### [YOUR GOAL]
In the listing below, locate the lines bearing the word "used". Copy every one of them.
*** DATA FOR THIS TASK
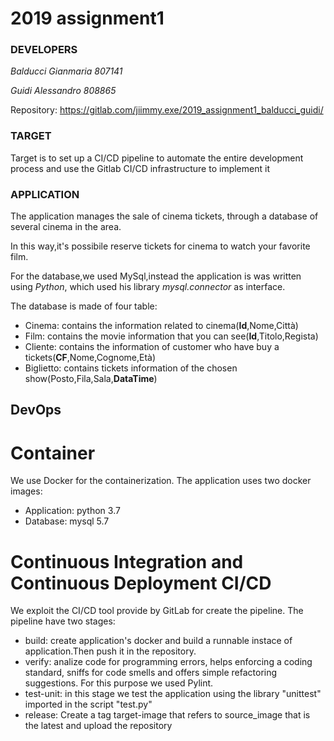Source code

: # 2019 assignment1

### DEVELOPERS
*Balducci Gianmaria 807141*

*Guidi Alessandro 808865*

Repository: https://gitlab.com/jiimmy.exe/2019_assignment1_balducci_guidi/

### TARGET
Target is to set up a CI/CD pipeline to automate the entire development process and use the Gitlab CI/CD infrastructure to implement it


### APPLICATION
The application manages the sale of cinema tickets, through a database of several cinema in the area.

In this way,it's possibile reserve tickets for cinema to watch your favorite film.

For the database,we used MySql,instead the application is was written using *Python*,  which used his library *mysql.connector* as interface.  

The database is made of four table:
*  Cinema: contains the information related to cinema(**Id**,Nome,Città)
*  Film: contains the movie information that you can see(**Id**,Titolo,Regista)
*  Cliente: contains the information of customer who have buy a tickets(**CF**,Nome,Cognome,Età)
*  Biglietto: contains tickets information of the chosen show(Posto,Fila,Sala,**DataTime**)

## DevOps

# Container
We use Docker for the containerization.
The application uses two docker images:
 * Application: python 3.7
 * Database: mysql 5.7

 
# Continuous Integration and Continuous Deployment CI/CD
We exploit the CI/CD tool provide by GitLab for create the pipeline.
The pipeline have two stages:
  * build: create application's docker and build a runnable instace of application.Then push it in the repository.
  * verify: analize code for programming errors, helps enforcing a coding standard,
  sniffs for code smells and offers simple refactoring suggestions.
  For this purpose we used Pylint.
  * test-unit: in this stage we test the application using the library "unittest" imported in the script "test.py"
  * release: Create a tag target-image that refers to source_image that is the latest and upload the repository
******
### [RESPONSE BELOW]
For the database,we used MySql,instead the application is was written using *Python*,  which used his library *mysql.connector* as interface.  
  For this purpose we used Pylint.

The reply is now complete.